## TASK
A line containing "1. Rita en design i Figma med" appears in the material below. Return exactly every line from the first through that one, and only those.

## DATASET EXTRACT

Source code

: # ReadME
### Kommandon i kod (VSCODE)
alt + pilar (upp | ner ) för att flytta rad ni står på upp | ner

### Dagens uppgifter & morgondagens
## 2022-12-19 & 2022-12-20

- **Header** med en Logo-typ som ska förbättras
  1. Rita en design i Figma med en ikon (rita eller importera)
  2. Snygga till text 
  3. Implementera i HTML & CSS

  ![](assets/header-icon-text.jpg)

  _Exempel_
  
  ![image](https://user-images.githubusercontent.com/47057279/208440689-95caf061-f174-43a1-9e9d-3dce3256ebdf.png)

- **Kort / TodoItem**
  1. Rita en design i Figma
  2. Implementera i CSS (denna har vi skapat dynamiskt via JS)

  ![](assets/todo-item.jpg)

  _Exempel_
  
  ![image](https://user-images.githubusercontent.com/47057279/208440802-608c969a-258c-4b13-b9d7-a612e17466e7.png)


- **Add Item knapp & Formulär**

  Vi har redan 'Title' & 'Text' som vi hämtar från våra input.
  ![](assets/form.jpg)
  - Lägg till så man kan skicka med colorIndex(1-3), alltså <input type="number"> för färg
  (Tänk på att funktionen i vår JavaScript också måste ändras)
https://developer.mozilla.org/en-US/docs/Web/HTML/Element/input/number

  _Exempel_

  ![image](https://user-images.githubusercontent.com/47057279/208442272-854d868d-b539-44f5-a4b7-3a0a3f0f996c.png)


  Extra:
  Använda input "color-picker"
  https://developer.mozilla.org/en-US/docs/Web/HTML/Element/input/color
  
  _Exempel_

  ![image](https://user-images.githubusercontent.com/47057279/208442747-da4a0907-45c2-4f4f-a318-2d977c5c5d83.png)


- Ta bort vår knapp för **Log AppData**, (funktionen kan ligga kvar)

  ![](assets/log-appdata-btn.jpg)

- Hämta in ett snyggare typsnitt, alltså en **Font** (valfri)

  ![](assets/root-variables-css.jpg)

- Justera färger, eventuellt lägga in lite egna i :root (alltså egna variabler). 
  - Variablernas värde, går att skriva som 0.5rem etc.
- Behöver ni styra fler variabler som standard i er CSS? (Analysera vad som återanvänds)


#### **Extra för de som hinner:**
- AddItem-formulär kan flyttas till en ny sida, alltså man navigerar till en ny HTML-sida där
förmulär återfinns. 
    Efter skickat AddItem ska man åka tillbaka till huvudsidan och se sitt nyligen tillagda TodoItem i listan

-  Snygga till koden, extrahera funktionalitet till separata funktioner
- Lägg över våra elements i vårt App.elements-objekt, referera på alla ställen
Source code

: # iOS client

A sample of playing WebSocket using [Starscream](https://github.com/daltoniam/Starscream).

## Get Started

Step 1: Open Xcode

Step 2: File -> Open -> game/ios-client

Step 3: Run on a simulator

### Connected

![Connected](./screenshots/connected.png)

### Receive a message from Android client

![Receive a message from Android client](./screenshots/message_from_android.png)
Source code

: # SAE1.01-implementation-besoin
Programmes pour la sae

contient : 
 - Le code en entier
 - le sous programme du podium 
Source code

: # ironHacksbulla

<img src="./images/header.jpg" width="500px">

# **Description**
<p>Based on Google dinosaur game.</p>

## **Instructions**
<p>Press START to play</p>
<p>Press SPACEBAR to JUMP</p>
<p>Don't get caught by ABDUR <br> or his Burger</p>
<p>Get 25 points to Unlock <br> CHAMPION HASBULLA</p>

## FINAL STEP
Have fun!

## RESULT
Source code

: # ReadME
### Kommandon i kod (VSCODE)
alt + pilar (upp | ner ) för att flytta rad ni står på upp | ner

### Dagens uppgifter & morgondagens
## 2022-12-19 & 2022-12-20

- **Header** med en Logo-typ som ska förbättras
  1. Rita en design i Figma med en ikon (rita eller importera)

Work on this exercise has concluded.